Hyperparameter dopesheet

As in previous experiments, we'll define a dopesheet (timeline) to allow hyperparameters to vary over time. Not all of the hyperparameters will be used for each run: it depends on which regularizers are in use.

import re

from IPython.display import display, HTML
from matplotlib.figure import Figure

from mini.temporal.vis import plot_timeline, realize_timeline, ParamGroup
from mini.temporal.dopesheet import Dopesheet
from mini.temporal.timeline import Timeline
from utils.nb import save_fig


line_styles = [
    (re.compile(r'^data-'), {'linewidth': 5, 'zorder': -1, 'alpha': 0.5}),
    # (re.compile(r'-(anchor|norm)$'), {'linewidth': 2, 'linestyle': (0, (8, 1, 1, 1))}),
]


def load_dopesheet():
    return Dopesheet.from_csv(f'ex-{nbid}-dopesheet.csv')


def plot_dopesheet(dopesheet: Dopesheet):
    # display(Markdown(f"""## Parameter schedule ({variant})\n{dopesheet.to_markdown()}"""))

    timeline = Timeline(dopesheet)
    history_df = realize_timeline(timeline)
    keyframes_df = dopesheet.as_df()

    groups = (
        ParamGroup(
            name='',
            params=[p for p in dopesheet.props if p not in {'lr'}],
            height_ratio=2,
        ),
        ParamGroup(
            name='',
            params=[p for p in dopesheet.props if p in {'lr'}],
            height_ratio=1,
        ),
    )
    fig, ax = plot_timeline(history_df, keyframes_df, groups, line_styles=line_styles)
    # Add assertion to satisfy type checker
    assert isinstance(fig, Figure), 'plot_timeline should return a Figure'
    display(
        HTML(
            save_fig(
                fig,
                f'large-assets/ex-{nbid}-color-timeline.png',
                alt_text='Line chart showing the hyperparameter schedule over time.',
            )
        )
    )


dopesheet = load_dopesheet()

Loss functions and regularizers

As in earlier experiments, we use mean squared error for the main reconstruction loss (loss-recon), and regularizers that encourage embeddings of unit length, and for primary colors to be on the plane of the first two dimensions.

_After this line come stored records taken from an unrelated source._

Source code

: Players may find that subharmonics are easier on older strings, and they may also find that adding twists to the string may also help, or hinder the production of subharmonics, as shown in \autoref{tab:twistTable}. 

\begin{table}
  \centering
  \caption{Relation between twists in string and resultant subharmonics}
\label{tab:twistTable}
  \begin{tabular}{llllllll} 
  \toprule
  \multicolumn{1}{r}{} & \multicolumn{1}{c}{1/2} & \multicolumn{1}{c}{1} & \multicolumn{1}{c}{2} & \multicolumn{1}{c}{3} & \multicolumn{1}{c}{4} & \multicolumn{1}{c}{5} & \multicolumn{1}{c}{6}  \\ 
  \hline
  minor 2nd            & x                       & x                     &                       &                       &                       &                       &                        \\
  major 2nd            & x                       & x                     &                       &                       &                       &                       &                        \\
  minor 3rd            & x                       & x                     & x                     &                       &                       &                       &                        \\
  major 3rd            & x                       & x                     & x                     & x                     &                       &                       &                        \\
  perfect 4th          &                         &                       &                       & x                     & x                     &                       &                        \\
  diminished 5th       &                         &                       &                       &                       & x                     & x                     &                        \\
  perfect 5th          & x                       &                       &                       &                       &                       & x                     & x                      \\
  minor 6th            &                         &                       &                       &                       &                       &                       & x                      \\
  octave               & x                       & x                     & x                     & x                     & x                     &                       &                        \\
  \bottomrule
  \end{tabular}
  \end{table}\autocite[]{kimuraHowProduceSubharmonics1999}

Regularizers can have different strengths depending on which sample they're evaluating. See Labelling and Train below.

from torch import linalg as LA

from ex_color.data.color_cube import ColorCube
from ex_color.data.cyclic import arange_cyclic


def objective(fn):
    """Adapt loss function to look like a regularizer"""

    def wrapper(data: Tensor, res: InferenceResult) -> Tensor:
        loss = fn(data, res.outputs)
        # Reduce element-wise loss to per-sample loss by averaging over feature dimensions
        if loss.ndim > 1:
            # Calculate mean over all dimensions except the first (batch) dimension
            reduce_dims = tuple(range(1, loss.ndim))
            loss = torch.mean(loss, dim=reduce_dims)
        return loss

    return wrapper


def unitarity(data: Tensor, res: InferenceResult) -> Tensor:
    """Regularize latents to have unit norm (vectors of length 1)"""
    norms = LA.vector_norm(res.latents, dim=-1)
    # Return per-sample loss, shape [B]
    return (norms - 1.0) ** 2


def planarity(data: Tensor, res: InferenceResult) -> Tensor:
    """Regularize latents to be planar in the first two channels (so zero in other channels)"""
    if res.latents.shape[1] <= 2:
        # No dimensions beyond the first two, return zero loss per sample
        return torch.zeros(res.latents.shape[0], device=res.latents.device)
    # Sum squares across the extra dimensions for each sample, shape [B]
    return torch.sum(res.latents[:, 2:] ** 2, dim=-1)

Pin (anchor)

This regularizer causes certain samples to be attracted to a certain anchor point.

class Pin(LossCriterion):
    def __init__(self, anchor_point: Tensor):
        self.anchor_point = anchor_point

    def __call__(self, data: Tensor, res: InferenceResult) -> Tensor:
        """
        Regularize latents to be close to the anchor point.

        Returns:
            loss: Per-sample loss, shape [B].
        """
        # Calculate squared distances to the anchor
        anchor_point = self.anchor_point.to(res.latents.device)
        sq_dists = torch.sum((res.latents - anchor_point) ** 2, dim=-1)  # [B]
        return sq_dists

Separate

The unitarity term encourages embeddings to have unit length, but by default, that causes them to bunch up on one side of the hypersphere. To counter that, Separate adds a repulsive force along the surface of the hypersphere.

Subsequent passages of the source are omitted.